• [INPUT MATERIAL]

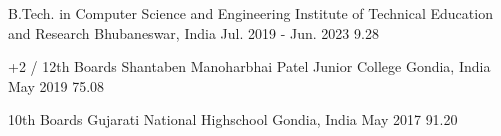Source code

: 

\begin{cventries}

  \cventry
    {B.Tech. in Computer Science and Engineering} %
    {Institute of Technical Education and Research} %
    {Bhubaneswar, India} %
    {Jul. 2019 - Jun. 2023} %
    {9.28} %

  \cventry
    {+2 / 12th Boards} %
    {Shantaben Manoharbhai Patel Junior College} %
    {Gondia, India} %
    {May 2019} %
    {75.08} %

  \cventry
    {10th Boards} %
    {Gujarati National Highschool} %
    {Gondia, India} %
    {May 2017} %
    {91.20} %

\end{cventries}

• [PROBLEM STATEMENT]
Your copy should match the data exactly, apart from the images, which are dropped.

• [TASK SOLUTION]
Source code

: 

\begin{cventries}

  \cventry
    {B.Tech. in Computer Science and Engineering} %
    {Institute of Technical Education and Research} %
    {Bhubaneswar, India} %
    {Jul. 2019 - Jun. 2023} %
    {9.28} %

  \cventry
    {+2 / 12th Boards} %
    {Shantaben Manoharbhai Patel Junior College} %
    {Gondia, India} %
    {May 2019} %
    {75.08} %

  \cventry
    {10th Boards} %
    {Gujarati National Highschool} %
    {Gondia, India} %
    {May 2017} %
    {91.20} %

\end{cventries}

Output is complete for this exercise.